Material provided —
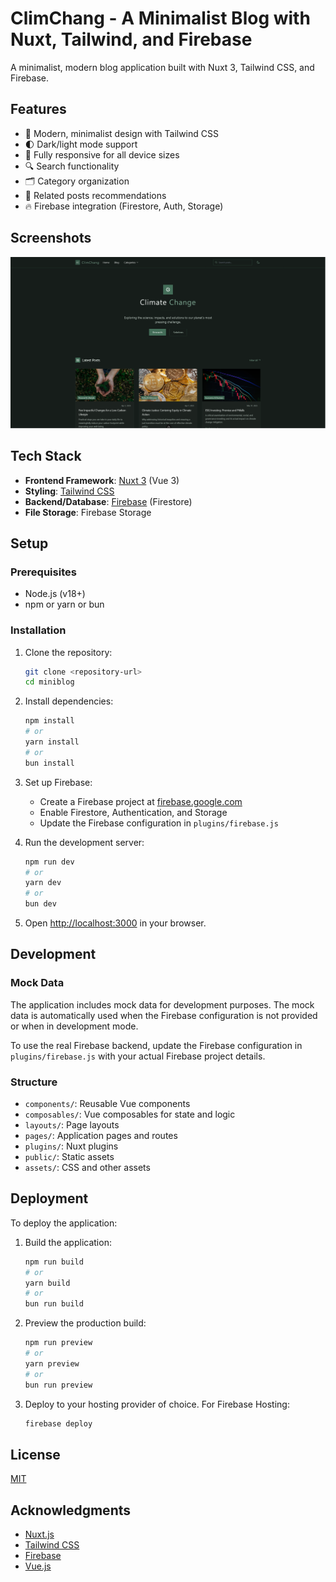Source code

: # ClimChang - A Minimalist Blog with Nuxt, Tailwind, and Firebase

A minimalist, modern blog application built with Nuxt 3, Tailwind CSS, and Firebase.

## Features

- 🎨 Modern, minimalist design with Tailwind CSS
- 🌓 Dark/light mode support
- 📱 Fully responsive for all device sizes
- 🔍 Search functionality
- 🗂️ Category organization
- 📃 Related posts recommendations
- 🔥 Firebase integration (Firestore, Auth, Storage)

## Screenshots
![Homepage](https://github.com/2105789/ClimChang/blob/master/plugins/screenshots/home.png?raw=true)

## Tech Stack

- **Frontend Framework**: [Nuxt 3](https://nuxt.com/) (Vue 3)
- **Styling**: [Tailwind CSS](https://tailwindcss.com/)
- **Backend/Database**: [Firebase](https://firebase.google.com/) (Firestore)
- **File Storage**: Firebase Storage

## Setup

### Prerequisites

- Node.js (v18+)
- npm or yarn or bun

### Installation

1. Clone the repository:
   ```bash
   git clone <repository-url>
   cd miniblog
   ```

2. Install dependencies:
   ```bash
   npm install
   # or
   yarn install
   # or
   bun install
   ```

3. Set up Firebase:
   - Create a Firebase project at [firebase.google.com](https://firebase.google.com/)
   - Enable Firestore, Authentication, and Storage
   - Update the Firebase configuration in `plugins/firebase.js`

4. Run the development server:
   ```bash
   npm run dev
   # or
   yarn dev
   # or
   bun dev
   ```

5. Open [http://localhost:3000](http://localhost:3000) in your browser.

## Development

### Mock Data

The application includes mock data for development purposes. The mock data is automatically used when the Firebase configuration is not provided or when in development mode.

To use the real Firebase backend, update the Firebase configuration in `plugins/firebase.js` with your actual Firebase project details.

### Structure

- `components/`: Reusable Vue components
- `composables/`: Vue composables for state and logic
- `layouts/`: Page layouts
- `pages/`: Application pages and routes
- `plugins/`: Nuxt plugins
- `public/`: Static assets
- `assets/`: CSS and other assets

## Deployment

To deploy the application:

1. Build the application:
   ```bash
   npm run build
   # or
   yarn build
   # or
   bun run build
   ```

2. Preview the production build:
   ```bash
   npm run preview
   # or
   yarn preview
   # or
   bun run preview
   ```

3. Deploy to your hosting provider of choice. For Firebase Hosting:
   ```bash
   firebase deploy
   ```

## License

[MIT](LICENSE)

## Acknowledgments

- [Nuxt.js](https://nuxt.com/)
- [Tailwind CSS](https://tailwindcss.com/)
- [Firebase](https://firebase.google.com/)
- [Vue.js](https://vuejs.org/)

Task details —
The copy you write must hold every record verbatim and none of the pictures.

Task output —
Source code

: # ClimChang - A Minimalist Blog with Nuxt, Tailwind, and Firebase

A minimalist, modern blog application built with Nuxt 3, Tailwind CSS, and Firebase.

## Features

- 🎨 Modern, minimalist design with Tailwind CSS
- 🌓 Dark/light mode support
- 📱 Fully responsive for all device sizes
- 🔍 Search functionality
- 🗂️ Category organization
- 📃 Related posts recommendations
- 🔥 Firebase integration (Firestore, Auth, Storage)

## Screenshots
![Homepage](https://github.com/2105789/ClimChang/blob/master/plugins/screenshots/home.png?raw=true)

## Tech Stack

- **Frontend Framework**: [Nuxt 3](https://nuxt.com/) (Vue 3)
- **Styling**: [Tailwind CSS](https://tailwindcss.com/)
- **Backend/Database**: [Firebase](https://firebase.google.com/) (Firestore)
- **File Storage**: Firebase Storage

## Setup

### Prerequisites

- Node.js (v18+)
- npm or yarn or bun

### Installation

1. Clone the repository:
   ```bash
   git clone <repository-url>
   cd miniblog
   ```

2. Install dependencies:
   ```bash
   npm install
   # or
   yarn install
   # or
   bun install
   ```

3. Set up Firebase:
   - Create a Firebase project at [firebase.google.com](https://firebase.google.com/)
   - Enable Firestore, Authentication, and Storage
   - Update the Firebase configuration in `plugins/firebase.js`

4. Run the development server:
   ```bash
   npm run dev
   # or
   yarn dev
   # or
   bun dev
   ```

5. Open [http://localhost:3000](http://localhost:3000) in your browser.

## Development

### Mock Data

The application includes mock data for development purposes. The mock data is automatically used when the Firebase configuration is not provided or when in development mode.

To use the real Firebase backend, update the Firebase configuration in `plugins/firebase.js` with your actual Firebase project details.

### Structure

- `components/`: Reusable Vue components
- `composables/`: Vue composables for state and logic
- `layouts/`: Page layouts
- `pages/`: Application pages and routes
- `plugins/`: Nuxt plugins
- `public/`: Static assets
- `assets/`: CSS and other assets

## Deployment

To deploy the application:

1. Build the application:
   ```bash
   npm run build
   # or
   yarn build
   # or
   bun run build
   ```

2. Preview the production build:
   ```bash
   npm run preview
   # or
   yarn preview
   # or
   bun run preview
   ```

3. Deploy to your hosting provider of choice. For Firebase Hosting:
   ```bash
   firebase deploy
   ```

## License

[MIT](LICENSE)

## Acknowledgments

- [Nuxt.js](https://nuxt.com/)
- [Tailwind CSS](https://tailwindcss.com/)
- [Firebase](https://firebase.google.com/)
- [Vue.js](https://vuejs.org/)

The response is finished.